When the putt went in I collapsed into my clam chowder. Favourite would be Woosnam by some distance and my favourite moment in any sport. I think I felt more aggrieved than Woosnam himself when he failed to get invites year after year. He made his debut in 1988 and shot something like 86. Three years later he won it despite various American fans heckling him. My uncles and cousin used to play him as the club No 1 players and his dad Harold was big mates with my dad’s brother as they used to play football and cricket together in Mid Wales. I was introduced to Woosnam at Wentworth in about 1984 and I thought it was like saying hello to Elvis, but smaller and not as good looking. So when he slipped in his putt it was the most magical moment and I still get a lump in my throat at the thought of it.
James Savage: Bubba’s banana wedge in the play-off against Louis Oosthuizen in 2012. I’d backed Bubba £2.50 each-way at about 50/1 so to see that shot come off made me very happy. It was strange because it wasn’t really that much of a surprise when he did it.A right-hander couldn’t have done it and it was the sort of shot he’d probably hit a thousand times around his house as a kid. The tears on the green were a bit much and the non-handshake with Billy Payne in Butler’s Cabin afterwards was about as awkward as it gets.

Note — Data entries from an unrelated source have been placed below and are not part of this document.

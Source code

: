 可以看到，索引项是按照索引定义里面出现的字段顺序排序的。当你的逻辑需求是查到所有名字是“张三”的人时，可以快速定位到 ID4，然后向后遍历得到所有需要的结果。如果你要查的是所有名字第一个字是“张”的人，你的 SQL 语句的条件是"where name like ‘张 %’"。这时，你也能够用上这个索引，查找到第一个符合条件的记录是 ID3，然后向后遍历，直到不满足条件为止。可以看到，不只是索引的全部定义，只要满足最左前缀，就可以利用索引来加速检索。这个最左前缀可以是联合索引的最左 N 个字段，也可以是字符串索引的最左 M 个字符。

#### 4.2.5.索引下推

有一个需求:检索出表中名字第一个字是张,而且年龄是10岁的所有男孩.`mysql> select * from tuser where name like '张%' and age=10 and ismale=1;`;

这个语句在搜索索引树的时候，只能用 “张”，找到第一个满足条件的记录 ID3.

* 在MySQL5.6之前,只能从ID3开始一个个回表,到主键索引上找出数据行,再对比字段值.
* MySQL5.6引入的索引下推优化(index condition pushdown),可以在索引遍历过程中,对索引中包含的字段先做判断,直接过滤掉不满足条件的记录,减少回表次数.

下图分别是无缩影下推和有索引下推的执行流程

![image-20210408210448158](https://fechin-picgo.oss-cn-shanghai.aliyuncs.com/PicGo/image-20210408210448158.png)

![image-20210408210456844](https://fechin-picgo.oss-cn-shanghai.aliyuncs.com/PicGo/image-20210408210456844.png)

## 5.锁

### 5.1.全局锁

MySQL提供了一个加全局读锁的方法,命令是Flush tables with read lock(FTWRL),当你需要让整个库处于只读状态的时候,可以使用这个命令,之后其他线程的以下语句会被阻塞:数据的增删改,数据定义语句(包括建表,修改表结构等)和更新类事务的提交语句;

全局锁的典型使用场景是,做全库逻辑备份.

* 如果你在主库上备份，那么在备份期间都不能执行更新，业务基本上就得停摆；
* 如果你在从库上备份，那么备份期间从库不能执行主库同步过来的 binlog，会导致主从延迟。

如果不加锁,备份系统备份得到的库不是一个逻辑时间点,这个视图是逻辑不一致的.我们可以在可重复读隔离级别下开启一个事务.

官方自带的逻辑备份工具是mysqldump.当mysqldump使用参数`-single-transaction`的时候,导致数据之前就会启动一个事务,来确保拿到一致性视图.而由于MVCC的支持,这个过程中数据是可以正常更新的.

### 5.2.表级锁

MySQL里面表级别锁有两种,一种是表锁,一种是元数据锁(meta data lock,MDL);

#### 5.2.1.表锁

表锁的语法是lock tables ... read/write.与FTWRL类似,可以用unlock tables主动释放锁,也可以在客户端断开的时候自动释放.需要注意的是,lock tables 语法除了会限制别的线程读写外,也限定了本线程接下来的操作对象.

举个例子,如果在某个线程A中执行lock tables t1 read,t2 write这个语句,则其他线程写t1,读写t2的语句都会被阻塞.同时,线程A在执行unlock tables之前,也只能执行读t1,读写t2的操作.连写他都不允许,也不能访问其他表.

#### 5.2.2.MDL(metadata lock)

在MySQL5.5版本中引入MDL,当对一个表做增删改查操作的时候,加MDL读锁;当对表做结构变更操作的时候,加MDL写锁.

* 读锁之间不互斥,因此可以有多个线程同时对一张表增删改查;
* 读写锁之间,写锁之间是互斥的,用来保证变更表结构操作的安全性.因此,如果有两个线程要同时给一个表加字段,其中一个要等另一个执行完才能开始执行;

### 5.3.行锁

Dan Murphy: Nick Faldo denying the pantomime villain Raymond Floyd was as good it gets for me. Faldo was very much my hero at the time and I would rather have seen him win any event than Seve, Sandy or Woosie. Let alone Floyd, who was always the least likeable American come the Ryder Cup (at least until Corey Pavin came along). What I didn’t realise at the time was quite the extent to which these European heroes were defying the odds year after year at Augusta. My next favourite would definitely be Ollie in 99.

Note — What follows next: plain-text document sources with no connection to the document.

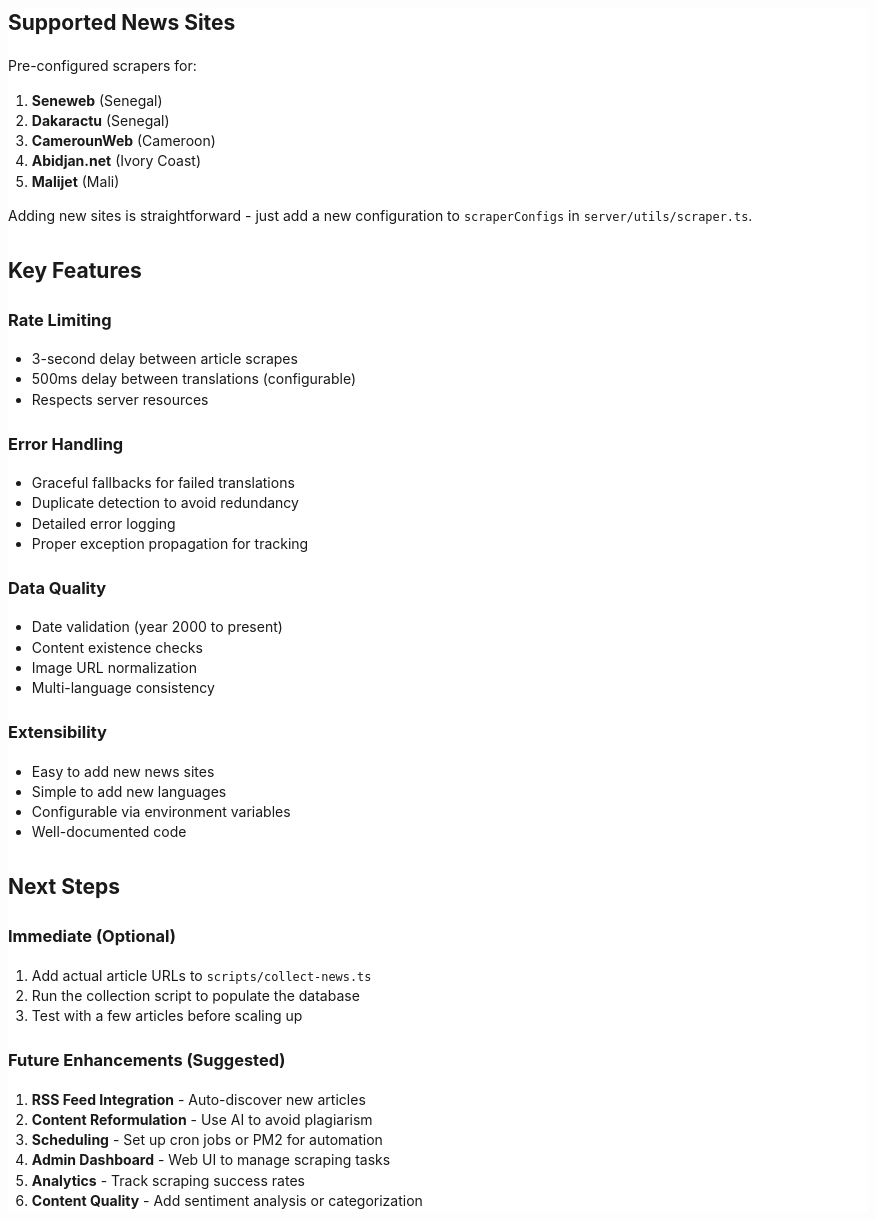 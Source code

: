 ## Supported News Sites

Pre-configured scrapers for:
1. **Seneweb** (Senegal)
2. **Dakaractu** (Senegal)
3. **CamerounWeb** (Cameroon)
4. **Abidjan.net** (Ivory Coast)
5. **Malijet** (Mali)

Adding new sites is straightforward - just add a new configuration to `scraperConfigs` in `server/utils/scraper.ts`.

## Key Features

### Rate Limiting
- 3-second delay between article scrapes
- 500ms delay between translations (configurable)
- Respects server resources

### Error Handling
- Graceful fallbacks for failed translations
- Duplicate detection to avoid redundancy
- Detailed error logging
- Proper exception propagation for tracking

### Data Quality
- Date validation (year 2000 to present)
- Content existence checks
- Image URL normalization
- Multi-language consistency

### Extensibility
- Easy to add new news sites
- Simple to add new languages
- Configurable via environment variables
- Well-documented code

## Next Steps

### Immediate (Optional)
1. Add actual article URLs to `scripts/collect-news.ts`
2. Run the collection script to populate the database
3. Test with a few articles before scaling up

### Future Enhancements (Suggested)
1. **RSS Feed Integration** - Auto-discover new articles
2. **Content Reformulation** - Use AI to avoid plagiarism
3. **Scheduling** - Set up cron jobs or PM2 for automation
4. **Admin Dashboard** - Web UI to manage scraping tasks
5. **Analytics** - Track scraping success rates
6. **Content Quality** - Add sentiment analysis or categorization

Craig Middleton: The obvious choice for me. Tiger’s chip at 16 in 2005. for someone who was just starting to take an interest in the game, that moment, as I’m sure it was for many others, was the start of my love for the game. It also made me instantly want to go and buy some Nike golf balls.
Tom Irwin: I enjoyed watching Woosnam make an eagle on 15 when I went to The Masters in 2013. I do remember how all of the cliches are true – it is in perfect condition everywhere, it is really, really hilly, Amen Corner does feel other worldly, the Pimento sandwiches are cheap, absolutely nothing disappoints – you should go.